Homework 4 - Functions, Group, Join, Iteration, and Conditionals
=================
Directly sharing answers is not okay, but discussing problems with the course staff or with other students is encouraged. 

You should start early so that you have time to get help if you're stuck. A calendar with lab hour times and locations is on the class website.
<br><br>
We will be exploring possible connections between water usage and income in California.
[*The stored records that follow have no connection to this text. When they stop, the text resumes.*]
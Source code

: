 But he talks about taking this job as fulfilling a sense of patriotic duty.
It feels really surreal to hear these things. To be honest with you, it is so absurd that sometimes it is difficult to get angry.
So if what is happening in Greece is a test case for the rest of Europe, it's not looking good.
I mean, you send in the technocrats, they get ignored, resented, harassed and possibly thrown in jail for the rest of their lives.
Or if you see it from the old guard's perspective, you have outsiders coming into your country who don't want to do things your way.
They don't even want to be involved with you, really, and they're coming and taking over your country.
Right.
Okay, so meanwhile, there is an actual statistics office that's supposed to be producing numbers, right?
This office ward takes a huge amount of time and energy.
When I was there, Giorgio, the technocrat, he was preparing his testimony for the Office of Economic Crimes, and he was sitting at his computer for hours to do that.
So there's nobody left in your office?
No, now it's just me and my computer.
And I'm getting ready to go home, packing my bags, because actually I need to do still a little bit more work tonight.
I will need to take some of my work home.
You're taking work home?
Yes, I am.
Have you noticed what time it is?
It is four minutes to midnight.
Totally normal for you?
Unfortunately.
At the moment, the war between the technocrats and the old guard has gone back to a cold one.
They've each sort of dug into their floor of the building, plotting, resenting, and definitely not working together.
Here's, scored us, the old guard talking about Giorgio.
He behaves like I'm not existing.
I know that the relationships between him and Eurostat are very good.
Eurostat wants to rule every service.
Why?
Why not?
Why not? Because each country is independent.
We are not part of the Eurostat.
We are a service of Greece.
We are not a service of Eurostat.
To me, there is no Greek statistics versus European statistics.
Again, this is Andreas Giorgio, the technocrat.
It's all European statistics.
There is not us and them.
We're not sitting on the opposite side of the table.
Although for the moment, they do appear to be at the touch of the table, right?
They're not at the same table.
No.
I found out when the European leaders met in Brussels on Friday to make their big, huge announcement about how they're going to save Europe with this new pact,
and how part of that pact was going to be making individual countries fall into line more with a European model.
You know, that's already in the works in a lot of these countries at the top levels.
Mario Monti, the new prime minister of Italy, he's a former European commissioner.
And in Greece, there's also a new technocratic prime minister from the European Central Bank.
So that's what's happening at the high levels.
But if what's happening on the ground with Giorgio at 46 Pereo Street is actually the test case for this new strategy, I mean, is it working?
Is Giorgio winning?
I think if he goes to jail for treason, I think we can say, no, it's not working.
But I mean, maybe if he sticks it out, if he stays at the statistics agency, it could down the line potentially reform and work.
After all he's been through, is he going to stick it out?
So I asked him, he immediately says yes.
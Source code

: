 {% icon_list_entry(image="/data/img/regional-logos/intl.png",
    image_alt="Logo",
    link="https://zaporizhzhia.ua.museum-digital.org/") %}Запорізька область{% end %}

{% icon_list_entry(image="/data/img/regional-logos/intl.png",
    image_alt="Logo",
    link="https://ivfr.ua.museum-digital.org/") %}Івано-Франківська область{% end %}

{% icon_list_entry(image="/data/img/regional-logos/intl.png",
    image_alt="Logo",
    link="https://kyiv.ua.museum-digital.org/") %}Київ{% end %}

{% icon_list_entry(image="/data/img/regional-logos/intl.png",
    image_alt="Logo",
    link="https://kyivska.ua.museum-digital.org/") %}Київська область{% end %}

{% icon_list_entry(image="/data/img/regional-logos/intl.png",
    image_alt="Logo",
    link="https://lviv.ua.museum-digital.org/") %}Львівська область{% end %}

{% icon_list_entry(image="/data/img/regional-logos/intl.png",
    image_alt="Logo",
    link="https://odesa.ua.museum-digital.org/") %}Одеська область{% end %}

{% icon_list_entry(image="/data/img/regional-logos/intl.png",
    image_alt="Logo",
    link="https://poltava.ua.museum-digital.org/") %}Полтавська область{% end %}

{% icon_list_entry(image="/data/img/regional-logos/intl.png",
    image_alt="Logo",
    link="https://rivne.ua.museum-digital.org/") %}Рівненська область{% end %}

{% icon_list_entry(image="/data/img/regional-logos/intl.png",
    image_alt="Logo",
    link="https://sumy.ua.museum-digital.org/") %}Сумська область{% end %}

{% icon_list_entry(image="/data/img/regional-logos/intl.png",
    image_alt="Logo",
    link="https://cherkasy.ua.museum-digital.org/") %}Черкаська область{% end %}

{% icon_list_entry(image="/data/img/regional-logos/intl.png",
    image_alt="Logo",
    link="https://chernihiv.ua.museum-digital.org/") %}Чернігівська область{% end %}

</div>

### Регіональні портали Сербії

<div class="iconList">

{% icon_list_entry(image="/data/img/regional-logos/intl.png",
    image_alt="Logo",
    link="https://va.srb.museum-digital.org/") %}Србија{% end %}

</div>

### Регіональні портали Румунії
The water data for this project was procured from the [California State Water Resources Control Board](http://www2.pacinst.org/gpcd/table.html) and curated by the [Pacific Institute](http://pacinst.org/).

The dataset on income comes from the IRS ([documentation](http://www.irs.gov/pub/irs-soi/13zpdoc.doc)).  We have identified some interesting columns in the dataset, but a full description of all the columns (and a definition of the population in the dataset and some interesting anonymization procedures they used) is available in this [description](irs_info.pdf).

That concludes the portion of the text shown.